Entries taken from a collection:

****************

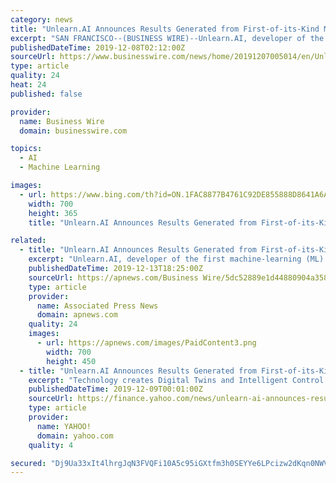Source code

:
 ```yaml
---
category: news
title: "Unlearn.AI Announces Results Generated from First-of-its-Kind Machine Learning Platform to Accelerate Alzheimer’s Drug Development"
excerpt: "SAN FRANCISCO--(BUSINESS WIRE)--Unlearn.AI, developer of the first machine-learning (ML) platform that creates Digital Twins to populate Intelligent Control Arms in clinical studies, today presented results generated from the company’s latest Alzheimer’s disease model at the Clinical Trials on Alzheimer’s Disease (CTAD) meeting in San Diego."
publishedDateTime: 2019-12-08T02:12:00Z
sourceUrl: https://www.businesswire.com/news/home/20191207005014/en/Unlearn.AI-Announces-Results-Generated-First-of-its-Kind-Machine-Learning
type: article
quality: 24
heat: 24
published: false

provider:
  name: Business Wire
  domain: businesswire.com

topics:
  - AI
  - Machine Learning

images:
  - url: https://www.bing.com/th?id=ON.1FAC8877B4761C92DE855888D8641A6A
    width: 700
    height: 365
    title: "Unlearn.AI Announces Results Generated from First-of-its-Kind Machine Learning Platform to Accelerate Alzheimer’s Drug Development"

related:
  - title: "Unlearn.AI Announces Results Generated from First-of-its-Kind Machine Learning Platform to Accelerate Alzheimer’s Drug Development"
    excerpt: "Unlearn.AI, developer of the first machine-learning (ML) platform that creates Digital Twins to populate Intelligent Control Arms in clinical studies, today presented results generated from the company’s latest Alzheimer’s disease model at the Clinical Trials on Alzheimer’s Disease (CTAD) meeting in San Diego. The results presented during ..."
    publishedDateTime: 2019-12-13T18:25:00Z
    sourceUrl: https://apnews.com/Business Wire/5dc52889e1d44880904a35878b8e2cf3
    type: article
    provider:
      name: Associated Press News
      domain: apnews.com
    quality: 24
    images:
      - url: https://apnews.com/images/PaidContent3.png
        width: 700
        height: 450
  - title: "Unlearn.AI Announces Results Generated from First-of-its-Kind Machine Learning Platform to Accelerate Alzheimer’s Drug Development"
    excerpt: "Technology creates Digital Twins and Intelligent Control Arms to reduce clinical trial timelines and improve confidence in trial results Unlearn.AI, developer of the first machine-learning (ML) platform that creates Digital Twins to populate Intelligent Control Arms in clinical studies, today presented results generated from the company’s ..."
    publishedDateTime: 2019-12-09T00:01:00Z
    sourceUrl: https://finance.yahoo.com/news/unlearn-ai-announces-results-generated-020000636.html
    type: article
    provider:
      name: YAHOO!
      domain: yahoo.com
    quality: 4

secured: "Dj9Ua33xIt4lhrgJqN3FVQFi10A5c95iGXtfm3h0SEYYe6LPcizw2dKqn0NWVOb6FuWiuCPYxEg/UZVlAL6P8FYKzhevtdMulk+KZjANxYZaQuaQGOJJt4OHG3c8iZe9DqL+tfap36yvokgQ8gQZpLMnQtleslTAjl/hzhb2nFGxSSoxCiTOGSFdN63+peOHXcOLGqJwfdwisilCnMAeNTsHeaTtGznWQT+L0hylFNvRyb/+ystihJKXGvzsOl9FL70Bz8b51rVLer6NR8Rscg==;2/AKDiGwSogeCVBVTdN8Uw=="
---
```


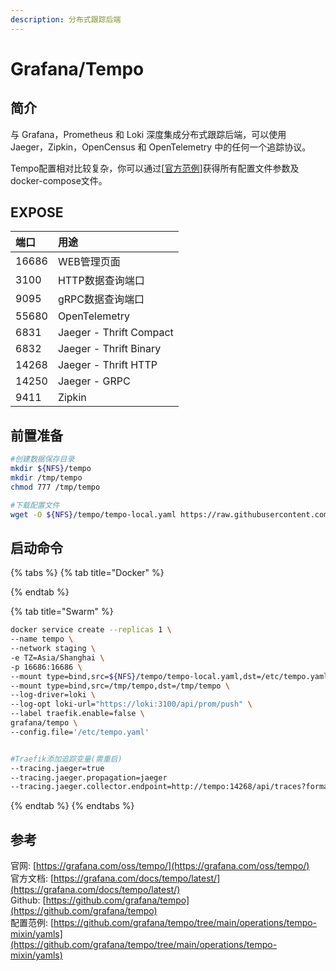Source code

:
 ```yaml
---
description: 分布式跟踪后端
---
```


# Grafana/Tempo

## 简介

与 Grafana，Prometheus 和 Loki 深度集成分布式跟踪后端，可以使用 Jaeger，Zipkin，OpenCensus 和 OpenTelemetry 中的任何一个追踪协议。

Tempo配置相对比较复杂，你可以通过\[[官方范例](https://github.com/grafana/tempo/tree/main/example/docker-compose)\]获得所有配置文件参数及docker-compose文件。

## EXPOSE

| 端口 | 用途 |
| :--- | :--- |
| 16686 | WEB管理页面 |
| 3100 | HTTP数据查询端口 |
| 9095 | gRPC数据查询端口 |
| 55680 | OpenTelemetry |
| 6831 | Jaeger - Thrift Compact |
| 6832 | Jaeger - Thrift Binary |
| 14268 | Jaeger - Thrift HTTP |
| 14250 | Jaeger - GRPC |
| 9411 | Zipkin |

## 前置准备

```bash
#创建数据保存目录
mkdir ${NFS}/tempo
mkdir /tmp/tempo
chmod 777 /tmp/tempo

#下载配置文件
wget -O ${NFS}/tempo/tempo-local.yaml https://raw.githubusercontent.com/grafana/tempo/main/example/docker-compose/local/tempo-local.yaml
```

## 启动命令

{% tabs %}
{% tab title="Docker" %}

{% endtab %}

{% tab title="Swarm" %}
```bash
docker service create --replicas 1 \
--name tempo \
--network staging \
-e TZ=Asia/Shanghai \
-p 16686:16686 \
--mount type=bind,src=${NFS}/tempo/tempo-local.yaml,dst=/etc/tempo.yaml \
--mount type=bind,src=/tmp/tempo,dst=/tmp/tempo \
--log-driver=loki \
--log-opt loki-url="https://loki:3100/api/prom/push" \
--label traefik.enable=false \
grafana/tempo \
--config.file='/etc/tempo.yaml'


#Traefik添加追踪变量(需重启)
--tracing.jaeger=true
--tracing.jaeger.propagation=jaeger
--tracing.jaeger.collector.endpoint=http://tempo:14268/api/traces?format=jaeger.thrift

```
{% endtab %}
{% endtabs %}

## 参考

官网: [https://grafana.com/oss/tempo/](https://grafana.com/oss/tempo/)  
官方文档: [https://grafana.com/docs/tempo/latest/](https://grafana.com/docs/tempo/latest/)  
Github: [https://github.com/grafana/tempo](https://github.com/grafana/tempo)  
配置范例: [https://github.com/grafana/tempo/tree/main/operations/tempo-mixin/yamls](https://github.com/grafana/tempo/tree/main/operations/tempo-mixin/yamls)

****************

◆ What the task asks ◆
Before handing back the copy, remove the pictures; otherwise print the data exactly.

◆ Solution for this task ◆
Source code

:
 ```yaml
---
category: news
title: "Unlearn.AI Announces Results Generated from First-of-its-Kind Machine Learning Platform to Accelerate Alzheimer’s Drug Development"
excerpt: "SAN FRANCISCO--(BUSINESS WIRE)--Unlearn.AI, developer of the first machine-learning (ML) platform that creates Digital Twins to populate Intelligent Control Arms in clinical studies, today presented results generated from the company’s latest Alzheimer’s disease model at the Clinical Trials on Alzheimer’s Disease (CTAD) meeting in San Diego."
publishedDateTime: 2019-12-08T02:12:00Z
sourceUrl: https://www.businesswire.com/news/home/20191207005014/en/Unlearn.AI-Announces-Results-Generated-First-of-its-Kind-Machine-Learning
type: article
quality: 24
heat: 24
published: false

provider:
  name: Business Wire
  domain: businesswire.com

topics:
  - AI
  - Machine Learning

images:
  - url: https://www.bing.com/th?id=ON.1FAC8877B4761C92DE855888D8641A6A
    width: 700
    height: 365
    title: "Unlearn.AI Announces Results Generated from First-of-its-Kind Machine Learning Platform to Accelerate Alzheimer’s Drug Development"

related:
  - title: "Unlearn.AI Announces Results Generated from First-of-its-Kind Machine Learning Platform to Accelerate Alzheimer’s Drug Development"
    excerpt: "Unlearn.AI, developer of the first machine-learning (ML) platform that creates Digital Twins to populate Intelligent Control Arms in clinical studies, today presented results generated from the company’s latest Alzheimer’s disease model at the Clinical Trials on Alzheimer’s Disease (CTAD) meeting in San Diego. The results presented during ..."
    publishedDateTime: 2019-12-13T18:25:00Z
    sourceUrl: https://apnews.com/Business Wire/5dc52889e1d44880904a35878b8e2cf3
    type: article
    provider:
      name: Associated Press News
      domain: apnews.com
    quality: 24
    images:
      - url: https://apnews.com/images/PaidContent3.png
        width: 700
        height: 450
  - title: "Unlearn.AI Announces Results Generated from First-of-its-Kind Machine Learning Platform to Accelerate Alzheimer’s Drug Development"
    excerpt: "Technology creates Digital Twins and Intelligent Control Arms to reduce clinical trial timelines and improve confidence in trial results Unlearn.AI, developer of the first machine-learning (ML) platform that creates Digital Twins to populate Intelligent Control Arms in clinical studies, today presented results generated from the company’s ..."
    publishedDateTime: 2019-12-09T00:01:00Z
    sourceUrl: https://finance.yahoo.com/news/unlearn-ai-announces-results-generated-020000636.html
    type: article
    provider:
      name: YAHOO!
      domain: yahoo.com
    quality: 4

secured: "Dj9Ua33xIt4lhrgJqN3FVQFi10A5c95iGXtfm3h0SEYYe6LPcizw2dKqn0NWVOb6FuWiuCPYxEg/UZVlAL6P8FYKzhevtdMulk+KZjANxYZaQuaQGOJJt4OHG3c8iZe9DqL+tfap36yvokgQ8gQZpLMnQtleslTAjl/hzhb2nFGxSSoxCiTOGSFdN63+peOHXcOLGqJwfdwisilCnMAeNTsHeaTtGznWQT+L0hylFNvRyb/+ystihJKXGvzsOl9FL70Bz8b51rVLer6NR8Rscg==;2/AKDiGwSogeCVBVTdN8Uw=="
---
```


Source code

:
 ```yaml
---
description: 分布式跟踪后端
---
```


# Grafana/Tempo

## 简介

与 Grafana，Prometheus 和 Loki 深度集成分布式跟踪后端，可以使用 Jaeger，Zipkin，OpenCensus 和 OpenTelemetry 中的任何一个追踪协议。

Tempo配置相对比较复杂，你可以通过\[[官方范例](https://github.com/grafana/tempo/tree/main/example/docker-compose)\]获得所有配置文件参数及docker-compose文件。

## EXPOSE

| 端口 | 用途 |
| :--- | :--- |
| 16686 | WEB管理页面 |
| 3100 | HTTP数据查询端口 |
| 9095 | gRPC数据查询端口 |
| 55680 | OpenTelemetry |
| 6831 | Jaeger - Thrift Compact |
| 6832 | Jaeger - Thrift Binary |
| 14268 | Jaeger - Thrift HTTP |
| 14250 | Jaeger - GRPC |
| 9411 | Zipkin |

## 前置准备

```bash
#创建数据保存目录
mkdir ${NFS}/tempo
mkdir /tmp/tempo
chmod 777 /tmp/tempo

#下载配置文件
wget -O ${NFS}/tempo/tempo-local.yaml https://raw.githubusercontent.com/grafana/tempo/main/example/docker-compose/local/tempo-local.yaml
```

## 启动命令

{% tabs %}
{% tab title="Docker" %}

{% endtab %}

{% tab title="Swarm" %}
```bash
docker service create --replicas 1 \
--name tempo \
--network staging \
-e TZ=Asia/Shanghai \
-p 16686:16686 \
--mount type=bind,src=${NFS}/tempo/tempo-local.yaml,dst=/etc/tempo.yaml \
--mount type=bind,src=/tmp/tempo,dst=/tmp/tempo \
--log-driver=loki \
--log-opt loki-url="https://loki:3100/api/prom/push" \
--label traefik.enable=false \
grafana/tempo \
--config.file='/etc/tempo.yaml'


#Traefik添加追踪变量(需重启)
--tracing.jaeger=true
--tracing.jaeger.propagation=jaeger
--tracing.jaeger.collector.endpoint=http://tempo:14268/api/traces?format=jaeger.thrift

```
{% endtab %}
{% endtabs %}

## 参考

官网: [https://grafana.com/oss/tempo/](https://grafana.com/oss/tempo/)  
官方文档: [https://grafana.com/docs/tempo/latest/](https://grafana.com/docs/tempo/latest/)  
Github: [https://github.com/grafana/tempo](https://github.com/grafana/tempo)  
配置范例: [https://github.com/grafana/tempo/tree/main/operations/tempo-mixin/yamls](https://github.com/grafana/tempo/tree/main/operations/tempo-mixin/yamls)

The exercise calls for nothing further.